═══ DATASET EXCERPTS ═══

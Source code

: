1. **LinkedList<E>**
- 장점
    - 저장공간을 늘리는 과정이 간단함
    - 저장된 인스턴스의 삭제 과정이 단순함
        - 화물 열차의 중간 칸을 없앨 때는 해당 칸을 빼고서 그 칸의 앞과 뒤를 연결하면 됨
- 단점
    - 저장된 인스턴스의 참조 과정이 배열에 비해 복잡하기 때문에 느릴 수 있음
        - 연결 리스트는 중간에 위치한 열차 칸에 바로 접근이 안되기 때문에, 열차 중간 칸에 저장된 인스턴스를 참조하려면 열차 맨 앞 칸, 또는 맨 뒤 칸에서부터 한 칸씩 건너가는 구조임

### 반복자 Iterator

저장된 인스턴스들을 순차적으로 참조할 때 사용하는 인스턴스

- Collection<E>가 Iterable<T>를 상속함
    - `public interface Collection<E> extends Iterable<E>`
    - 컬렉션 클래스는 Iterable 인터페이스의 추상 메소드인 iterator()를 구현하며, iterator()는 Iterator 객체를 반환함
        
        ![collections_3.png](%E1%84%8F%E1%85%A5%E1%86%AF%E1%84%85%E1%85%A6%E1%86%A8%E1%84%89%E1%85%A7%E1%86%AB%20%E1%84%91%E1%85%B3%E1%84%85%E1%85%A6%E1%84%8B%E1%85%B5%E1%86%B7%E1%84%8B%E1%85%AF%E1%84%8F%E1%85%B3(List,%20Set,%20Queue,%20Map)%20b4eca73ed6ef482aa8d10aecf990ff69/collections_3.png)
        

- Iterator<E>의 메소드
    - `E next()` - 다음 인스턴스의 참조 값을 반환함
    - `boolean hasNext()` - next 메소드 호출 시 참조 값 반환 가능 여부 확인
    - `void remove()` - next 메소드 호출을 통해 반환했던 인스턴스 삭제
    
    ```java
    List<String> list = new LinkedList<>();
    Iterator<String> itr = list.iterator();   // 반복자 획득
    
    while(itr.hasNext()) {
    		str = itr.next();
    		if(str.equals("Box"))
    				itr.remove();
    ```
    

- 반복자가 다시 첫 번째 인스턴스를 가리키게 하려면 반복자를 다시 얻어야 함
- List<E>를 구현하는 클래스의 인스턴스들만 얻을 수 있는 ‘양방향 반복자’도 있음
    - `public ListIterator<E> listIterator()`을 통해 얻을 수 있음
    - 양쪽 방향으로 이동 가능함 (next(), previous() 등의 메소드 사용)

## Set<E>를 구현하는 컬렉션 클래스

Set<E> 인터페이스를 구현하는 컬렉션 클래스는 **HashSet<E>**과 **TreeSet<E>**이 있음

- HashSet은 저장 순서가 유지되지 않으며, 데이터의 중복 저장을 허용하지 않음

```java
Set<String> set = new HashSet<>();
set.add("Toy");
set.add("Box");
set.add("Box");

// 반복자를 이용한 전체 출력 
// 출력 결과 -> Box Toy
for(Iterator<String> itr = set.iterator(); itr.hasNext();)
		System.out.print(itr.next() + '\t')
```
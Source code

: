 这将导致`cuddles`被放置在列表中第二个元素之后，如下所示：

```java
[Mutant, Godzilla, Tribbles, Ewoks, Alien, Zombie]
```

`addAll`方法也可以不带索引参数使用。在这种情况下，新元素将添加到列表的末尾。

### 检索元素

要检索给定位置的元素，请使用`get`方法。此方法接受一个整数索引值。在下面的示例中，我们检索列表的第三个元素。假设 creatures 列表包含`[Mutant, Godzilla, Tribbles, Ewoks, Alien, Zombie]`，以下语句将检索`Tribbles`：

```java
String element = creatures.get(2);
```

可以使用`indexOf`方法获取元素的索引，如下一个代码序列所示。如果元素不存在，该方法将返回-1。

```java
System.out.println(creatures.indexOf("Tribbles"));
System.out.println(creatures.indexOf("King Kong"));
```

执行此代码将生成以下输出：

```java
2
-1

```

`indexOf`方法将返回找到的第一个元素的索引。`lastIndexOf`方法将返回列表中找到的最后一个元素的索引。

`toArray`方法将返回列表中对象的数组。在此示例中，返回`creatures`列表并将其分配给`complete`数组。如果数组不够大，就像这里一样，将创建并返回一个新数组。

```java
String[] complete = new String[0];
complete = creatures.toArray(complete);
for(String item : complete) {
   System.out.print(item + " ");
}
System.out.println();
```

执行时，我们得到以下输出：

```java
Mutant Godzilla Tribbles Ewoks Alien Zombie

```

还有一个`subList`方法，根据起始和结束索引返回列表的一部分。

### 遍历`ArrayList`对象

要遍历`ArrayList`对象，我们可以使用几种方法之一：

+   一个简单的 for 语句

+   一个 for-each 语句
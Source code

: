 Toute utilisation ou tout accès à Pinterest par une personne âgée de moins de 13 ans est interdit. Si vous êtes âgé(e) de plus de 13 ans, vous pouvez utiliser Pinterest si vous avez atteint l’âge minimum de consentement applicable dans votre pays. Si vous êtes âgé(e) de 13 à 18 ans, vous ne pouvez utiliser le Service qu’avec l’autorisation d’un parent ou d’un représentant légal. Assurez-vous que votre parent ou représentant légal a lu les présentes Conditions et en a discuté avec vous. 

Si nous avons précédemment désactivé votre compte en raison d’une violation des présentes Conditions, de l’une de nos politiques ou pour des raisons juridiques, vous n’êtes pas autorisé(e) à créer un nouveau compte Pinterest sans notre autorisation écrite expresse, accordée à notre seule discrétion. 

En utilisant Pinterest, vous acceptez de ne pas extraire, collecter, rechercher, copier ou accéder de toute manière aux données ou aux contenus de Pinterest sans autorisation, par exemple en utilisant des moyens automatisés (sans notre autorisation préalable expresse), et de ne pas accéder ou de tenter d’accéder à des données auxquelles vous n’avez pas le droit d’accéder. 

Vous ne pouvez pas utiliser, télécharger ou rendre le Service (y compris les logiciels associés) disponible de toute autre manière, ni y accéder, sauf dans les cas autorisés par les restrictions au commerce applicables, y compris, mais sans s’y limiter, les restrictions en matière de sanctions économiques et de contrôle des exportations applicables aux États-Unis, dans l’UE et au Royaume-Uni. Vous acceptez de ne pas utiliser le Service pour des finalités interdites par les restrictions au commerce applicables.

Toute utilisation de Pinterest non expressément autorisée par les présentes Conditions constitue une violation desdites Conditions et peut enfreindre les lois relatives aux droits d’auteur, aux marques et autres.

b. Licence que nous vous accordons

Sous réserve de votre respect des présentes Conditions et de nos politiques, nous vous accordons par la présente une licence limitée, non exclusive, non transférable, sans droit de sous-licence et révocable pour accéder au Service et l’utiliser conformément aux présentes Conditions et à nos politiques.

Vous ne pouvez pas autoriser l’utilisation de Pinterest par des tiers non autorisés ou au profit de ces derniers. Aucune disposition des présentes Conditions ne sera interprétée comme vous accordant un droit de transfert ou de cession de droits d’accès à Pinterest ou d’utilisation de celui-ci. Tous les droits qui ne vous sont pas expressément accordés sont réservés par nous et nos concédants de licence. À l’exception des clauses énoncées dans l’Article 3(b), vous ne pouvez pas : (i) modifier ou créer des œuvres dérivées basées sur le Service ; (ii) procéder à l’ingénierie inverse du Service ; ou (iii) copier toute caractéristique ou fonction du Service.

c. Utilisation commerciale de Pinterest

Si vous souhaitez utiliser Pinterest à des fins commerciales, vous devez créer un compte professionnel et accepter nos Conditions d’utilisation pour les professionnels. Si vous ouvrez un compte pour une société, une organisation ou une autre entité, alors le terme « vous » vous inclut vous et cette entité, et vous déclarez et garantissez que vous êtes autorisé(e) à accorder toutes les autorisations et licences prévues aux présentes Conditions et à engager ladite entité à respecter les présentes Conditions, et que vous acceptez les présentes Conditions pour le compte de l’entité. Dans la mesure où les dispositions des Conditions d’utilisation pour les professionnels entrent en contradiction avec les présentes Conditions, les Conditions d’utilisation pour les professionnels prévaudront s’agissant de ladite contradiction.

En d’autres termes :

═══

• [WORK REQUIRED] Copy each line above that contains the string "remove".

• [ANSWER TO THIS PROBLEM]
    - `void remove()` - next 메소드 호출을 통해 반환했던 인스턴스 삭제
    				itr.remove();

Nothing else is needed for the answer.